Dataset items
-------
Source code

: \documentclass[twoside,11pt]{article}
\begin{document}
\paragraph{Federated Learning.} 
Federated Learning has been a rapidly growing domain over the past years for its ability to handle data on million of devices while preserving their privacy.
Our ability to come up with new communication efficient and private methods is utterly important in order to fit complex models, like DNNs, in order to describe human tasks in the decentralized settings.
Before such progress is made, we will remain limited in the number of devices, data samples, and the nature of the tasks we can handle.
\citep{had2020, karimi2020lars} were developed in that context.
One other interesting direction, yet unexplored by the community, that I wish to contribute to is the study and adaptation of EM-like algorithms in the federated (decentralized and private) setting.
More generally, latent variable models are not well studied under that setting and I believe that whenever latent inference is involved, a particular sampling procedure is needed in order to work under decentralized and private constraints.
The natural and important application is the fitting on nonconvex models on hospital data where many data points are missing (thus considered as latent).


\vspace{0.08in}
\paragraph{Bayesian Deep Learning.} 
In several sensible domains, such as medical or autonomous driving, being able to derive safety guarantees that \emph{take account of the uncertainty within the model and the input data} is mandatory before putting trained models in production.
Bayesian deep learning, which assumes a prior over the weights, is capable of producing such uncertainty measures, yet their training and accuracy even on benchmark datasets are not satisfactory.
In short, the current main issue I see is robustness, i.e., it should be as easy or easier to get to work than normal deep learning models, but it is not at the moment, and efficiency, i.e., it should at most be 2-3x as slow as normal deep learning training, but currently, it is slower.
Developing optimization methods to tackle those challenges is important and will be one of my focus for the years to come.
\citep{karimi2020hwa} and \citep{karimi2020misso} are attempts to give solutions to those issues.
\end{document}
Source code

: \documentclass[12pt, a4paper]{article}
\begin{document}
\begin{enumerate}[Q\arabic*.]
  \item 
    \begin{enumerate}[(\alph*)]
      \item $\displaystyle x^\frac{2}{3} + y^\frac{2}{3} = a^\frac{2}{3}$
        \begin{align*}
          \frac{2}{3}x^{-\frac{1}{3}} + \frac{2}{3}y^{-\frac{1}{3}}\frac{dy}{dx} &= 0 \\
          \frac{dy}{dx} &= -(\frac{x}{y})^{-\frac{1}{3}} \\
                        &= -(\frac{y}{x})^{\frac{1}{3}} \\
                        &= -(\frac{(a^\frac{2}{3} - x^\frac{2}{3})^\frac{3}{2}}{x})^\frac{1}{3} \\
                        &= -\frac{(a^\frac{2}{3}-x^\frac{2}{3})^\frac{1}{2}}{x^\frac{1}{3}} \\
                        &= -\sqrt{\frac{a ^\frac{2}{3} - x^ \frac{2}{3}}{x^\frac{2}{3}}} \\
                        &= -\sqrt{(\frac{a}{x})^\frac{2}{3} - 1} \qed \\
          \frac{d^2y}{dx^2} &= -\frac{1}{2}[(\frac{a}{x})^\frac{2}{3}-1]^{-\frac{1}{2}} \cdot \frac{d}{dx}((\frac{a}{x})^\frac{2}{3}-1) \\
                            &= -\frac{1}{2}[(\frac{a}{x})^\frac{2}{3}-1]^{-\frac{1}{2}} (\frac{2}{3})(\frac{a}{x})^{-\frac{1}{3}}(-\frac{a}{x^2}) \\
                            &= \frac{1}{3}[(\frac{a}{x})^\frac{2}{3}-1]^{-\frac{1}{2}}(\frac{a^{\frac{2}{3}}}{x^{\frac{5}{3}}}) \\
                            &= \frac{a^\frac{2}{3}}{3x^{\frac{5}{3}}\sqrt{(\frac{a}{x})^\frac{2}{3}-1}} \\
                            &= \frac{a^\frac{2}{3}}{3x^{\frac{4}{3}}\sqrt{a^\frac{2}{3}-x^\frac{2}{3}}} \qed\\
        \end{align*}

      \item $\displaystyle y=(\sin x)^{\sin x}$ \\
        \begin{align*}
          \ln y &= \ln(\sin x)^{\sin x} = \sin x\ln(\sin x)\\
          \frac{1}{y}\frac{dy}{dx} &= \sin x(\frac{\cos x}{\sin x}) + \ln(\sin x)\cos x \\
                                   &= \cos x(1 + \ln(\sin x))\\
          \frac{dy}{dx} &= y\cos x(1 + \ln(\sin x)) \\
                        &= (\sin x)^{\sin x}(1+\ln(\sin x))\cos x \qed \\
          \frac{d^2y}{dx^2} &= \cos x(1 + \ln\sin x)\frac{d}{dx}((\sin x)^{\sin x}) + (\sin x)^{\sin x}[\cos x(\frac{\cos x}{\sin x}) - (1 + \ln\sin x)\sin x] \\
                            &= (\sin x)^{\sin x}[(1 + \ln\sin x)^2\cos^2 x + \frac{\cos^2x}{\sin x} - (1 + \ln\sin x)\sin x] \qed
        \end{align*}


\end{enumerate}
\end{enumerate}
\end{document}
-------
What is required
Which lines hold the word "will"? Copy each of them from the records.

Completed task
Before such progress is made, we will remain limited in the number of devices, data samples, and the nature of the tasks we can handle.
Developing optimization methods to tackle those challenges is important and will be one of my focus for the years to come.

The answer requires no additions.